### Task requirements
Copy exactly the lines from the first line of the records below through the line containing "current values of", including both, and nothing else.
==== Data for this exercise
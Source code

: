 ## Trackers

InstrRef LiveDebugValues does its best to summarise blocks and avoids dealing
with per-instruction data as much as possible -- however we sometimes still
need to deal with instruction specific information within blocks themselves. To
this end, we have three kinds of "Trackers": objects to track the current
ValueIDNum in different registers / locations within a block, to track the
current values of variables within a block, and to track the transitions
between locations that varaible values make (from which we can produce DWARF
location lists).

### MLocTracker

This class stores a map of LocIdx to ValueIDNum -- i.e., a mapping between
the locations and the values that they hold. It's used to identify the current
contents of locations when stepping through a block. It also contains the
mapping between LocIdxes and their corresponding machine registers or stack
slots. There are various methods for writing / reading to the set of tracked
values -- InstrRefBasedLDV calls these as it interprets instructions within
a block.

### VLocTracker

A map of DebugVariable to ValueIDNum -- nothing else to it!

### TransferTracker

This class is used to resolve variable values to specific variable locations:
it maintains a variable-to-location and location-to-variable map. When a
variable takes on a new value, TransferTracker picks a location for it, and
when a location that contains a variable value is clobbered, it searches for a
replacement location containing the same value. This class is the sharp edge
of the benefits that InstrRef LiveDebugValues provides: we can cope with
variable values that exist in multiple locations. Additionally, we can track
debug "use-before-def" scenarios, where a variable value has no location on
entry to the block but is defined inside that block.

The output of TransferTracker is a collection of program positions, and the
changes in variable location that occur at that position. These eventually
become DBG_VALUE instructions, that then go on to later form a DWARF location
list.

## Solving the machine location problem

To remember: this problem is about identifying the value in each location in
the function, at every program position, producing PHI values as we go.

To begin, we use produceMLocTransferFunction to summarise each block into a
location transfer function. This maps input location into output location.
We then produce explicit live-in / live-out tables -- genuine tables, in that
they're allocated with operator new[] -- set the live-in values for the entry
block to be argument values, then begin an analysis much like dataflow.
========
### Solution to this exercise
Source code

: ## Trackers

InstrRef LiveDebugValues does its best to summarise blocks and avoids dealing
with per-instruction data as much as possible -- however we sometimes still
need to deal with instruction specific information within blocks themselves. To
this end, we have three kinds of "Trackers": objects to track the current
ValueIDNum in different registers / locations within a block, to track the
current values of variables within a block, and to track the transitions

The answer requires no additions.